I was doing a job for someone in a 1950's cape. My electrician installed three outlets and some other things for me.
My customer asked about grounding all the outlets in the house. Approx 24 of em'. Small house.
My sparky told me he pushes a 10' copper grounding rod into the ground outside ..just on the other side of the main panelbox in the basement...
he connects the grounding rod and panel box...that I get...what I don't get is how he turns all the two wire feeds (there's no third wire in the protective fabric) in the house into two wire with a ground. He adds new outlets replacing the two prong old ones then adds a grounding wire from the new recepticle to the old metal boxes...he mentioned something about the old (in good shape) casings/insulation/protective fabric which he says is made from asbestos?? That he can get a grounding off of that????
Sounds too weird to me...can anyone explain what they think he means before I go back and ask him myself.
thanks
andy

canuk
Re: Grounding old oulets

Nope ... don't buy it.
Asbestos is not a conductor and the insulating jacket that surrounds the cable is not conductive either.
The only way I can see him doing this is if the wiring is BX. Then he would be relying on the metal jacket of the BX being the ground conductor back to the panel. That would be assuming the BX is secured to each box properly with metal strains.

Quote:

...he mentioned something about the old (in good shape) casings/insulation/protective fabric which he says is made from asbestos?? That he can get a grounding off of that????

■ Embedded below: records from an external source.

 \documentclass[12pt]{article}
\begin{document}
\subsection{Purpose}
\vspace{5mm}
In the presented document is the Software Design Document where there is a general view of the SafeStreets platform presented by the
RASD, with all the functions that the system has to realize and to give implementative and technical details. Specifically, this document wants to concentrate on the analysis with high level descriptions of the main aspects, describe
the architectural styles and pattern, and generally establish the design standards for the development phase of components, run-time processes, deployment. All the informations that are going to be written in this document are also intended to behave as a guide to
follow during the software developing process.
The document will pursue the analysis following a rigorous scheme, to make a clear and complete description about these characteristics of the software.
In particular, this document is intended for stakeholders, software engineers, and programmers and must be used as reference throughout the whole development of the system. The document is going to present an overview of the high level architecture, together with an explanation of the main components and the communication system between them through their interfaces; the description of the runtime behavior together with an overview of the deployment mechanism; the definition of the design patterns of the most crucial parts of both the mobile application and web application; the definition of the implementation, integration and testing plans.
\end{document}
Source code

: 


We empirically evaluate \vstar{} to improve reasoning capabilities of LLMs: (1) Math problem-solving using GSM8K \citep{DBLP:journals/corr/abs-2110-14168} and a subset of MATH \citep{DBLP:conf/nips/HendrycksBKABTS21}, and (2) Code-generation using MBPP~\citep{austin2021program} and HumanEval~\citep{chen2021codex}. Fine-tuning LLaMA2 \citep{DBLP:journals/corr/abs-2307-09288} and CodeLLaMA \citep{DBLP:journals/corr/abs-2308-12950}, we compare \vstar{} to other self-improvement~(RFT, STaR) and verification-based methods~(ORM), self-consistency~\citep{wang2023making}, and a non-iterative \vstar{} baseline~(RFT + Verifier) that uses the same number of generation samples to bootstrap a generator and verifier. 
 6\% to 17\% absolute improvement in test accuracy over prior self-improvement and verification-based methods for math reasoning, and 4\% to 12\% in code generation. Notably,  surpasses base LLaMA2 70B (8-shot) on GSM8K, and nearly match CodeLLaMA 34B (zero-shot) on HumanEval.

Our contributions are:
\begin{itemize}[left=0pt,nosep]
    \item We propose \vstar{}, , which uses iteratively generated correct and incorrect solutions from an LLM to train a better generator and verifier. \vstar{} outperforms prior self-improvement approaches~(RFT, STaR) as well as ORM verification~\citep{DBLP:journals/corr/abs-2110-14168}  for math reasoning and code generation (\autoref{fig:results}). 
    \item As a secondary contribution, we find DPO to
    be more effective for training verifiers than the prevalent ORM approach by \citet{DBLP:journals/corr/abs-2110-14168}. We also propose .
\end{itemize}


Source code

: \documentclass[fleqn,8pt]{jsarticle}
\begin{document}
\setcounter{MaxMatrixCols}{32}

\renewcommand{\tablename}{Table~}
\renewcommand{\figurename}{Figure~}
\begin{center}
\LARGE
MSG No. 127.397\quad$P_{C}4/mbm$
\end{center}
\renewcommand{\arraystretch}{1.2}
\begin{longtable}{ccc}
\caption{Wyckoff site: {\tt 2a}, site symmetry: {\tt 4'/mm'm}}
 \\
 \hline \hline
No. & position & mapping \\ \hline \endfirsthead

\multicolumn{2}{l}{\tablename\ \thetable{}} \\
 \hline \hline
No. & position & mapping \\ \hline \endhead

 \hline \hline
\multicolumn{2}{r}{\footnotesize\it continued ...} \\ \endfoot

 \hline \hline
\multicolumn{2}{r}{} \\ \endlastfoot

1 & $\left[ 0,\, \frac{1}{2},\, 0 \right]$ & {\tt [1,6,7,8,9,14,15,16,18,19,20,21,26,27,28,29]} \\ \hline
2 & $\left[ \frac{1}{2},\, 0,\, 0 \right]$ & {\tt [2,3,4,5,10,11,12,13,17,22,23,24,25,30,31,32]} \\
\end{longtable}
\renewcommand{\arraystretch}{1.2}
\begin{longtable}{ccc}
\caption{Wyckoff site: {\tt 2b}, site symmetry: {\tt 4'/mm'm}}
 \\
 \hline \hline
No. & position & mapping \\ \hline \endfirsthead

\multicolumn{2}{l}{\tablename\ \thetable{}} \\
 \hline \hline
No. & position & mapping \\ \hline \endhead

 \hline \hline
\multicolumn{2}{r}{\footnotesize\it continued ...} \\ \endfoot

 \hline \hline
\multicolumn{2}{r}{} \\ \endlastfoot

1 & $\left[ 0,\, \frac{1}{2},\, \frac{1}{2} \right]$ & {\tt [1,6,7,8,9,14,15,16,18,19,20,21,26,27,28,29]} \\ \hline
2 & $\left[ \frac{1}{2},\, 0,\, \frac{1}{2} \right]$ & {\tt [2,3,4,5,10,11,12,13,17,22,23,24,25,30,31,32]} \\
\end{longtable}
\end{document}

That's a pretty big assumption the jacket is in good shape ... maybe he has X-Ray vision.;)

Re: Grounding old oulets
canuk wrote:

Nope ... don't buy it.
Asbestos is not a conductor and the insulating jacket that surrounds the cable is not conductive either.
The only way I can see him doing this is if the wiring is BX. Then he would be relying on the metal jacket of the BX being the ground conductor back to the panel. That would be assuming the BX is secured to each box properly with metal strains.

That's a pretty big assumption the jacket is in good shape ... maybe he has X-Ray vision.;)

Well thats why I posted this question. Made no sense to me either.
I'm wondering if I'm missing something is all.
Wondering if there is a way to ground two wire or do you have to rewire the entire house which would be a big drag.
And yeh...I know BX might work but thats not the case here.

djohns
Re: Grounding old oulets

Canuck is correct . Your " Electrician " is full of it . No telling what he has done to other clients . He should be reported .

JLMCDANIEL
Re: Grounding old oulets

The only way I know to do it without a complete rewire is to run a new ground wire from the panel box to each outlet.
Jack

Re: Grounding old oulets
JLMCDANIEL wrote:

The only way I know to do it without a complete rewire is to run a new ground wire from the panel box to each outlet.
Jack

Jack...thanks...good idea!

kentvw
Re: Grounding old oulets

There are a couple of ways to wire the existing for use with three prong, grounding type receptacles. Using the cable jacket, regardless of type is not one of them unless it is listed for use, which, it won't be. (see 05 NEC 250.130 (C) and 250.118.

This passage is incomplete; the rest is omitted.